• Le fonds de secours financera les recapitalisations. La Commission considère les banquiers responsables

    Joaquin Almunia est bien placé pour tirer les leçons de la crise bancaire ibérique. Le socialiste espagnol, commissaire à la Concurrence après avoir été chargé des Affaires économiques entre 2004 et 2009, a donc mis mercredi les points sur les «i», en confirmant le feu vert donné au plan de recapitalisation proposé par Madrid. «Il y aura bien sûr des conséquences sociales, et les premiers responsables en sont les dirigeants et les actionnaires des banques», a-t-il argumenté à Bruxelles.

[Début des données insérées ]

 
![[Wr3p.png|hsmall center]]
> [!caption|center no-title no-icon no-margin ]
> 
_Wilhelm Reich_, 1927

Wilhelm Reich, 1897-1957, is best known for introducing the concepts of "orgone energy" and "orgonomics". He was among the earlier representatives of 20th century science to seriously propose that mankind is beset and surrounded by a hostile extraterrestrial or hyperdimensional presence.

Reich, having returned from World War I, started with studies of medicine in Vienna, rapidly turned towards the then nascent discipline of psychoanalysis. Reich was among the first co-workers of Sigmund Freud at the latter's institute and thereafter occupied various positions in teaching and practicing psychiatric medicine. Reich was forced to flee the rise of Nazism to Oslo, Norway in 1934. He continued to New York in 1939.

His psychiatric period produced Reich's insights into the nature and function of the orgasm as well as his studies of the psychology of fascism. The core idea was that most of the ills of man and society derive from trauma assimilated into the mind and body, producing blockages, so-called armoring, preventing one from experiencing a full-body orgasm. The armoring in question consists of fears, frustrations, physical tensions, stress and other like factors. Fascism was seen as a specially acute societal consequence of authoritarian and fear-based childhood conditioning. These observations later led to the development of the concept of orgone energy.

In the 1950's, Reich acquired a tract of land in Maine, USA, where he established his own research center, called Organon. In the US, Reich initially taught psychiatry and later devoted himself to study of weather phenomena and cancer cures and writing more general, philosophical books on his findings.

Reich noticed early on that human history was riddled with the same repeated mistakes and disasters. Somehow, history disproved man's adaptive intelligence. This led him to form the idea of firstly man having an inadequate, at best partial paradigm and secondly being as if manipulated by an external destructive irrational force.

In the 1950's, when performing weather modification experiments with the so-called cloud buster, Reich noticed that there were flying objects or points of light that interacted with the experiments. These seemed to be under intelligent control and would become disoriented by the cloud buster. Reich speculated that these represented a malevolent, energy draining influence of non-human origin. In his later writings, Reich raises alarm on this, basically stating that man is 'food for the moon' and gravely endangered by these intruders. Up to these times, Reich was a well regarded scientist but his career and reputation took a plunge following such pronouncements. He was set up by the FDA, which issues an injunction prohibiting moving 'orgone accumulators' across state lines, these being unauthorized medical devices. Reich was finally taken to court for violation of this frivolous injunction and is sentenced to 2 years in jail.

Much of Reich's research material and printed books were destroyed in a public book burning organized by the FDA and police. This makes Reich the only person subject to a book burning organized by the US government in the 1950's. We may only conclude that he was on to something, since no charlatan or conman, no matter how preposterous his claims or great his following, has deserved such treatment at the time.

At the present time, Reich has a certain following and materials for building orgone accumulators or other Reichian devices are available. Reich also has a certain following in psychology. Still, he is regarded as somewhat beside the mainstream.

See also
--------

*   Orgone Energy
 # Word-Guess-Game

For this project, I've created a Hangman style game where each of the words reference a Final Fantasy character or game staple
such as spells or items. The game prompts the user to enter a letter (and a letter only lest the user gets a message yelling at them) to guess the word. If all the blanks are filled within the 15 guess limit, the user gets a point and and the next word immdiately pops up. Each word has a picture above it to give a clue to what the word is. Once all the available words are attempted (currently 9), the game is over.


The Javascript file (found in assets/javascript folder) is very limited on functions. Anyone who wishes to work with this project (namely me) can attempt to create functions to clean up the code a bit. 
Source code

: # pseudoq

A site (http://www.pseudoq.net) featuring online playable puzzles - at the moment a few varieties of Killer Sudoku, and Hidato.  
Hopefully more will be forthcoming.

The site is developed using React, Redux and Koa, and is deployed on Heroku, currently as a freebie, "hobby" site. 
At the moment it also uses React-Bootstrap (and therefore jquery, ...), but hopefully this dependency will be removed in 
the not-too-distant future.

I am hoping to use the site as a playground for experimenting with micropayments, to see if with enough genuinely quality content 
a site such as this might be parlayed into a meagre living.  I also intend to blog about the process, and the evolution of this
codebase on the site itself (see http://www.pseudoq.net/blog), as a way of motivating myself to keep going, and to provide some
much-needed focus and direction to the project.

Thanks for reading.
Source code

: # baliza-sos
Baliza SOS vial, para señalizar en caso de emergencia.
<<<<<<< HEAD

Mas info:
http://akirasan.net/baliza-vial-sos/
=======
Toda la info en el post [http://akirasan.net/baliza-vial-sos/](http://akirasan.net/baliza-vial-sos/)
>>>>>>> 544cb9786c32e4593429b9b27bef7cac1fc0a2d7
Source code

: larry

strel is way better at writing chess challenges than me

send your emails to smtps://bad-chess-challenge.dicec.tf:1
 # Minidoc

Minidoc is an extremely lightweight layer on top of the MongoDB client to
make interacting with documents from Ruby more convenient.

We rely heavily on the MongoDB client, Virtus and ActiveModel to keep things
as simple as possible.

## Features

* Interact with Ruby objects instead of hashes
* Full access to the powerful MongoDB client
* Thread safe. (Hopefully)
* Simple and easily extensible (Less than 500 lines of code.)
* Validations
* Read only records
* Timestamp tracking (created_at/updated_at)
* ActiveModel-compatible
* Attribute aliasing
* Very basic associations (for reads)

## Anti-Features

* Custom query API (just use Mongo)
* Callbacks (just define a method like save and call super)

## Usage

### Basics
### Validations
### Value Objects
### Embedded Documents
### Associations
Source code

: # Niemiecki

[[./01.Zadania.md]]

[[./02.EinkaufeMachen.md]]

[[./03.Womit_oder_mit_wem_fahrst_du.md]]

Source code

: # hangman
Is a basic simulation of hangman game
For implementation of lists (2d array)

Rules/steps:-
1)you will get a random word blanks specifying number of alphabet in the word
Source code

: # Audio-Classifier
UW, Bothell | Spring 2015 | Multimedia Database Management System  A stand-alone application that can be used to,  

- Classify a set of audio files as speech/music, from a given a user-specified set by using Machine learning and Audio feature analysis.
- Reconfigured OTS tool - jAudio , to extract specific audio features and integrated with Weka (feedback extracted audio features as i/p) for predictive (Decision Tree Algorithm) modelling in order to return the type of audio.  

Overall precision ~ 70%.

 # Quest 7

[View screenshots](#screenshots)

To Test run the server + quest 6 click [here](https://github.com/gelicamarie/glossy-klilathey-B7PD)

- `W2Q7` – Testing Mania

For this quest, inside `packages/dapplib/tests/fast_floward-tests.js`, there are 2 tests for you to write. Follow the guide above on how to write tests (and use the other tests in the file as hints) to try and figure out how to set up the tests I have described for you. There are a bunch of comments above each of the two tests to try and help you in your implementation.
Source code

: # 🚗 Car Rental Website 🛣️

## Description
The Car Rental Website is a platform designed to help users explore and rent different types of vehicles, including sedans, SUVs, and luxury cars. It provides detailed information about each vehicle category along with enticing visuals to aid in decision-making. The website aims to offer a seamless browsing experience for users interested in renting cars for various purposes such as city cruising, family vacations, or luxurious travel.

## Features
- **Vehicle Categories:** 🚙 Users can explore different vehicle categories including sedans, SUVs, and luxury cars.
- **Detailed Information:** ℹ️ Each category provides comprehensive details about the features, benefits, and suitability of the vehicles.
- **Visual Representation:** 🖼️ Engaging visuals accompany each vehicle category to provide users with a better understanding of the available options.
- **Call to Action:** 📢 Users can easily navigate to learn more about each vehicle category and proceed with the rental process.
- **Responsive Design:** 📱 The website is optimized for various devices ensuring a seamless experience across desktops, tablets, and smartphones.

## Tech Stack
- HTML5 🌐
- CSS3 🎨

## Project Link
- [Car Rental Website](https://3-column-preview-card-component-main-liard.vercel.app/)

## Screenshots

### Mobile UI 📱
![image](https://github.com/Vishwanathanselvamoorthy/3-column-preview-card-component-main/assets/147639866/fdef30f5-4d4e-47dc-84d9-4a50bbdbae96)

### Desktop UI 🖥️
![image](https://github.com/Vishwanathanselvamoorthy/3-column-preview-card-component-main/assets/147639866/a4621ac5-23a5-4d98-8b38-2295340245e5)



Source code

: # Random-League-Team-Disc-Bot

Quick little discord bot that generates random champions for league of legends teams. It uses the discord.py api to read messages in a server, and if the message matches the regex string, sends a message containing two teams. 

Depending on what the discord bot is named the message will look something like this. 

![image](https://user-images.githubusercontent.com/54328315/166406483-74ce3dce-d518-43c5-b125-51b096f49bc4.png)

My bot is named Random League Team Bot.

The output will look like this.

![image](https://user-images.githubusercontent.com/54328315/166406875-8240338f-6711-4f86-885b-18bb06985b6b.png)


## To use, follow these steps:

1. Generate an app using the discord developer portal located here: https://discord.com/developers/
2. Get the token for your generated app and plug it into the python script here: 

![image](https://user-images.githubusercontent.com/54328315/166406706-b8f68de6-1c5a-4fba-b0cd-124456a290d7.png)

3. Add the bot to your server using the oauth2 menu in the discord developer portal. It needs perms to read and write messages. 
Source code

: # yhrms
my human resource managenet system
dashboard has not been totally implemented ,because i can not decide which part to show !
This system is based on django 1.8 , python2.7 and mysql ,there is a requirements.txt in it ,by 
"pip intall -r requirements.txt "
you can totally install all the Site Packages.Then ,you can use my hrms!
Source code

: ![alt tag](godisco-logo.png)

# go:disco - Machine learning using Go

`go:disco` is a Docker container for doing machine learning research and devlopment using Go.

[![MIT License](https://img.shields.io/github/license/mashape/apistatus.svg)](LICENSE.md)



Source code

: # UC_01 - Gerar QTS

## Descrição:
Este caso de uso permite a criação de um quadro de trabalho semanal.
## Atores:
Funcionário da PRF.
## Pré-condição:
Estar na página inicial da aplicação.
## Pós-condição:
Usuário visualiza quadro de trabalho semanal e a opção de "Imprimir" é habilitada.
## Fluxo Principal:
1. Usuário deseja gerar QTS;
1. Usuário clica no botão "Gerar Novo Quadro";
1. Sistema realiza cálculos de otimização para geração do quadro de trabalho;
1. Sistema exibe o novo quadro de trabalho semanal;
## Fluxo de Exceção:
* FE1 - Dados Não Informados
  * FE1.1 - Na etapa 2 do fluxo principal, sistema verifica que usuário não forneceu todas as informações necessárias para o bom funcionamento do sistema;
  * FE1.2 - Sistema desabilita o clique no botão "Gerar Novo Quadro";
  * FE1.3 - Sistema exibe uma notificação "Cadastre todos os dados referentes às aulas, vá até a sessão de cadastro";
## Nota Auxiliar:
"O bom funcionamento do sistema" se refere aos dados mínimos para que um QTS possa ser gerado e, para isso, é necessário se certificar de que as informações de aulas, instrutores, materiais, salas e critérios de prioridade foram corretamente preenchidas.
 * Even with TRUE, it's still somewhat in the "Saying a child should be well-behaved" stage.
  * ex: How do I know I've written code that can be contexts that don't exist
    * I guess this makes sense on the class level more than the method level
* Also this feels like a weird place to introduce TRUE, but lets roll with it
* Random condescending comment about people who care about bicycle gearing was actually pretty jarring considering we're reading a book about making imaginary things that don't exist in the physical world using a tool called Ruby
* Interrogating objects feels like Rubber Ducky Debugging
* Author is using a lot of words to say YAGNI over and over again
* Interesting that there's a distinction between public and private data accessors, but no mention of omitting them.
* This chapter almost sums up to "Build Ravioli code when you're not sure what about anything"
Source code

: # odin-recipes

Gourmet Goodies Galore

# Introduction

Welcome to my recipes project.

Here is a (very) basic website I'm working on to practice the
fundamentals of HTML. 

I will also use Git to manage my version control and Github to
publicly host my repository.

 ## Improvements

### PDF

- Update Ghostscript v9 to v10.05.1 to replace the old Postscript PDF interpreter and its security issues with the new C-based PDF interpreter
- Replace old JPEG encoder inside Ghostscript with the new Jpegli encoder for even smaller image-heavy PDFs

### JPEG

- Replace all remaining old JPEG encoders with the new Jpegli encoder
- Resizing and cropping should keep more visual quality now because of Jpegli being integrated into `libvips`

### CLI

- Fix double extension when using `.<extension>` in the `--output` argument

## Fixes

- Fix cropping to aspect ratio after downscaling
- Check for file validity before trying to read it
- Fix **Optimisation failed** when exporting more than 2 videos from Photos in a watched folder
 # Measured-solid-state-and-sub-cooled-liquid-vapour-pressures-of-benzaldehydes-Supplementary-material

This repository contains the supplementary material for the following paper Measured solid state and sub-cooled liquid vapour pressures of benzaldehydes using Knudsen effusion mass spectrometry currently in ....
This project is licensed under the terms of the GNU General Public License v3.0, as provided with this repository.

    Au-delà de la question des aides d’Etat accordées aux quatre établissements financiers nationalisés, que la Commission estime compatible avec les règles communautaires, ce feu vert marque surtout un tournant dans l’utilisation des fonds de secours européens. C’est en effet le Fonds européen de stabilité financière (FESF) puis le Mécanisme ­européen de stabilité (MES) qui financeront ce premier volet de recapitalisations à hauteur de 37 milliards d’euros.

    Garantie des Etats

    La somme, qui sera empruntée sur les marchés avec la garantie des Etats de l’Union, devrait être versée début décembre au FROB, le fonds bancaire mis en place par Madrid. Objectif: ne pas peser sur les finances publiques espagnoles et ne pas alourdir la dette souveraine du pays. La possible intervention des fonds de secours dans la recapitalisation des banques avait été l’une des décisions clés du sommet de juin 2012.

    Joaquim Almunia n’a pas redonné de détails sur la surveillance de la mise en œuvre du plan. Une forte implication communautaire est toutefois attendue, conformément au protocole d’accord entre les pays de la zone euro et l’Espagne. Ce dernier, approuvé en juillet 2012, impose aux banques de mettre à l’écart leurs actifs toxiques dans une structure de défaisance, ou «bad bank», ce qui va être fait pour environ 45 milliards d’euros.

    Des inspections surprises de la Commission dans ces établissements sont aussi prévues. Bruxelles se prononcera le 20 décembre sur un second plan, concernant d’autres banques en difficulté.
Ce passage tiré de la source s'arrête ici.